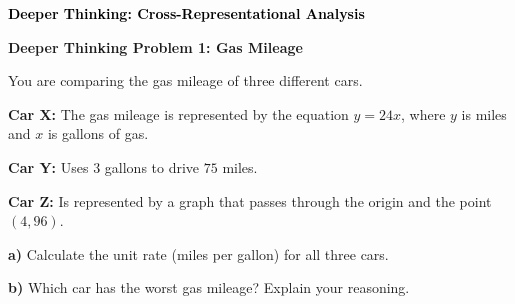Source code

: \documentclass[12pt, letterpaper, fleqn]{article}
\begin{document}
\newpage

\begin{tcolorbox}[colback=customteal!20]
\large\textcolor{black}{\textbf{Deeper Thinking: Cross-Representational Analysis}}
\end{tcolorbox}

\vspace{3mm}

\begin{tcolorbox}[colback=white!15, colframe=black, boxrule=1.5pt, arc=4mm, left=6mm, right=6mm, top=5mm, bottom=5mm]

\textbf{Deeper Thinking Problem 1: Gas Mileage}

\medskip

\noindent
You are comparing the gas mileage of three different cars. 

\vspace{5mm}

\noindent
\textbf{Car X:} The gas mileage is represented by the equation $y = 24x$, where $y$ is miles and $x$ is gallons of gas.

\vspace{5mm}

\noindent
\textbf{Car Y:} Uses $3$ gallons to drive $75$ miles.

\vspace{5mm}

\noindent
\textbf{Car Z:} Is represented by a graph that passes through the origin and the point $(4, 96)$.

\vspace{5mm}

\noindent
\textbf{a)} Calculate the unit rate (miles per gallon) for all three cars.

\vspace{3.5cm}

\noindent
\textbf{b)} Which car has the worst gas mileage? Explain your reasoning.

\vspace{2.5cm}

\end{tcolorbox}
\end{document}
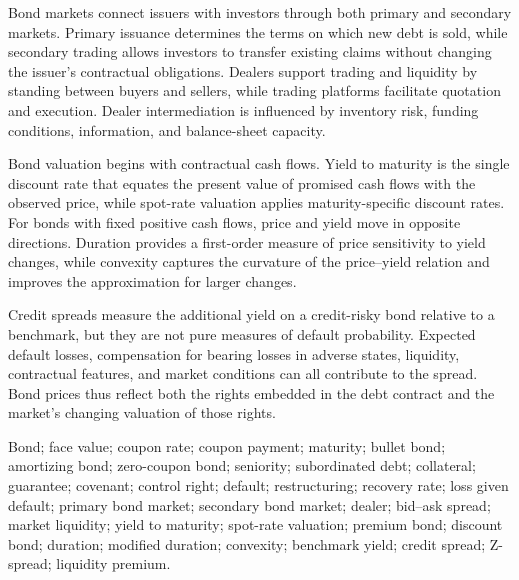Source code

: Bond markets connect issuers with investors through both primary and secondary markets. Primary issuance determines the terms on which new debt is sold, while secondary trading allows investors to transfer existing claims without changing the issuer's contractual obligations. Dealers support trading and liquidity by standing between buyers and sellers, while trading platforms facilitate quotation and execution. Dealer intermediation is influenced by inventory risk, funding conditions, information, and balance-sheet capacity.

Bond valuation begins with contractual cash flows. Yield to maturity is the single discount rate that equates the present value of promised cash flows with the observed price, while spot-rate valuation applies maturity-specific discount rates. For bonds with fixed positive cash flows, price and yield move in opposite directions. Duration provides a first-order measure of price sensitivity to yield changes, while convexity captures the curvature of the price--yield relation and improves the approximation for larger changes.

Credit spreads measure the additional yield on a credit-risky bond relative to a benchmark, but they are not pure measures of default probability. Expected default losses, compensation for bearing losses in adverse states, liquidity, contractual features, and market conditions can all contribute to the spread. Bond prices thus reflect both the rights embedded in the debt contract and the market's changing valuation of those rights.



Bond; face value; coupon rate; coupon payment; maturity; bullet bond; amortizing bond; zero-coupon bond; seniority; subordinated debt; collateral; guarantee; covenant; control right; default; restructuring; recovery rate; loss given default; primary bond market; secondary bond market; dealer; bid--ask spread; market liquidity; yield to maturity; spot-rate valuation; premium bond; discount bond; duration; modified duration; convexity; benchmark yield; credit spread; Z-spread; liquidity premium.




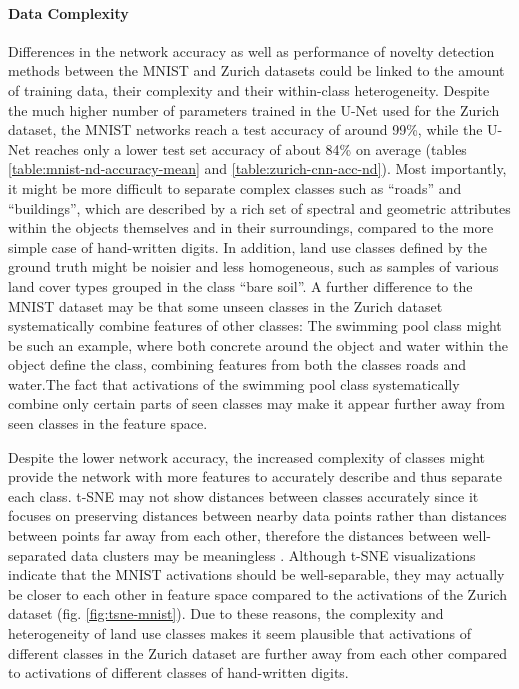 \documentclass[10pt]{article}
\begin{document}
\paragraph{Data Complexity} Differences in the network accuracy as well as performance of novelty detection methods between the \gls{MNIST} and Zurich datasets could be linked to the amount of training data, their complexity and their within-class heterogeneity. Despite the much higher number of parameters trained in the U-Net used for the Zurich dataset,  the \gls{MNIST} networks reach a test accuracy of around 99\%, while the U-Net reaches only a lower test set accuracy of about 84\% on average (tables \ref{table:mnist-nd-accuracy-mean} and \ref{table:zurich-cnn-acc-nd}). Most importantly, it might be more difficult to separate complex classes such as ``roads'' and ``buildings'', which are described by a rich set of spectral and geometric attributes within the objects themselves and in their surroundings, compared to the more simple case of hand-written digits. In addition, land use classes defined by the ground truth might be noisier and less homogeneous, such as samples of various land cover types grouped in the class ``bare soil''.  A further difference to the \gls{MNIST} dataset may be that some unseen classes in the Zurich dataset systematically combine features of other classes: The swimming pool class might be such an example, where both concrete around the object and water within the object define the class, combining features from both the classes roads and water.The fact that activations of the swimming pool class systematically combine only certain parts of seen classes may make it appear further away from seen classes in the feature space. 

Despite the lower network accuracy, the increased complexity of classes might provide the network with more features to accurately describe and thus separate each class. \gls{t-SNE} may not show distances between classes accurately since it focuses on preserving distances between nearby data points rather than distances between points far away from each other, therefore the distances between well-separated data clusters may be meaningless \cite{Maaten2008VisualizingDU, wattenberg2016how}. Although \gls{t-SNE} visualizations indicate that the \gls{MNIST} activations should be well-separable, they may actually be closer to each other in feature space compared to the activations of the Zurich dataset (fig. \ref{fig:tsne-mnist}).  Due to these reasons, the complexity and heterogeneity of land use classes makes it seem plausible that activations of different classes in the Zurich dataset are further away from each other compared to activations of different classes of hand-written digits.
\end{document}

____

Could you retype the whole listing word for word, minus its pictures?

Source code

: \documentclass[12pt, letterpaper, fleqn]{article}
\begin{document}
\newpage

\begin{tcolorbox}[colback=customteal!20]
\large\textcolor{black}{\textbf{Deeper Thinking: Cross-Representational Analysis}}
\end{tcolorbox}

\vspace{3mm}

\begin{tcolorbox}[colback=white!15, colframe=black, boxrule=1.5pt, arc=4mm, left=6mm, right=6mm, top=5mm, bottom=5mm]

\textbf{Deeper Thinking Problem 1: Gas Mileage}

\medskip

\noindent
You are comparing the gas mileage of three different cars. 

\vspace{5mm}

\noindent
\textbf{Car X:} The gas mileage is represented by the equation $y = 24x$, where $y$ is miles and $x$ is gallons of gas.

\vspace{5mm}

\noindent
\textbf{Car Y:} Uses $3$ gallons to drive $75$ miles.

\vspace{5mm}

\noindent
\textbf{Car Z:} Is represented by a graph that passes through the origin and the point $(4, 96)$.

\vspace{5mm}

\noindent
\textbf{a)} Calculate the unit rate (miles per gallon) for all three cars.

\vspace{3.5cm}

\noindent
\textbf{b)} Which car has the worst gas mileage? Explain your reasoning.

\vspace{2.5cm}

\end{tcolorbox}
\end{document}
Source code

: Bond markets connect issuers with investors through both primary and secondary markets. Primary issuance determines the terms on which new debt is sold, while secondary trading allows investors to transfer existing claims without changing the issuer's contractual obligations. Dealers support trading and liquidity by standing between buyers and sellers, while trading platforms facilitate quotation and execution. Dealer intermediation is influenced by inventory risk, funding conditions, information, and balance-sheet capacity.

Bond valuation begins with contractual cash flows. Yield to maturity is the single discount rate that equates the present value of promised cash flows with the observed price, while spot-rate valuation applies maturity-specific discount rates. For bonds with fixed positive cash flows, price and yield move in opposite directions. Duration provides a first-order measure of price sensitivity to yield changes, while convexity captures the curvature of the price--yield relation and improves the approximation for larger changes.

Credit spreads measure the additional yield on a credit-risky bond relative to a benchmark, but they are not pure measures of default probability. Expected default losses, compensation for bearing losses in adverse states, liquidity, contractual features, and market conditions can all contribute to the spread. Bond prices thus reflect both the rights embedded in the debt contract and the market's changing valuation of those rights.



Bond; face value; coupon rate; coupon payment; maturity; bullet bond; amortizing bond; zero-coupon bond; seniority; subordinated debt; collateral; guarantee; covenant; control right; default; restructuring; recovery rate; loss given default; primary bond market; secondary bond market; dealer; bid--ask spread; market liquidity; yield to maturity; spot-rate valuation; premium bond; discount bond; duration; modified duration; convexity; benchmark yield; credit spread; Z-spread; liquidity premium.




 \documentclass[10pt]{article}
\begin{document}
\paragraph{Data Complexity} Differences in the network accuracy as well as performance of novelty detection methods between the \gls{MNIST} and Zurich datasets could be linked to the amount of training data, their complexity and their within-class heterogeneity. Despite the much higher number of parameters trained in the U-Net used for the Zurich dataset,  the \gls{MNIST} networks reach a test accuracy of around 99\%, while the U-Net reaches only a lower test set accuracy of about 84\% on average (tables \ref{table:mnist-nd-accuracy-mean} and \ref{table:zurich-cnn-acc-nd}). Most importantly, it might be more difficult to separate complex classes such as ``roads'' and ``buildings'', which are described by a rich set of spectral and geometric attributes within the objects themselves and in their surroundings, compared to the more simple case of hand-written digits. In addition, land use classes defined by the ground truth might be noisier and less homogeneous, such as samples of various land cover types grouped in the class ``bare soil''.  A further difference to the \gls{MNIST} dataset may be that some unseen classes in the Zurich dataset systematically combine features of other classes: The swimming pool class might be such an example, where both concrete around the object and water within the object define the class, combining features from both the classes roads and water.The fact that activations of the swimming pool class systematically combine only certain parts of seen classes may make it appear further away from seen classes in the feature space. 

Despite the lower network accuracy, the increased complexity of classes might provide the network with more features to accurately describe and thus separate each class. \gls{t-SNE} may not show distances between classes accurately since it focuses on preserving distances between nearby data points rather than distances between points far away from each other, therefore the distances between well-separated data clusters may be meaningless \cite{Maaten2008VisualizingDU, wattenberg2016how}. Although \gls{t-SNE} visualizations indicate that the \gls{MNIST} activations should be well-separable, they may actually be closer to each other in feature space compared to the activations of the Zurich dataset (fig. \ref{fig:tsne-mnist}).  Due to these reasons, the complexity and heterogeneity of land use classes makes it seem plausible that activations of different classes in the Zurich dataset are further away from each other compared to activations of different classes of hand-written digits.
\end{document}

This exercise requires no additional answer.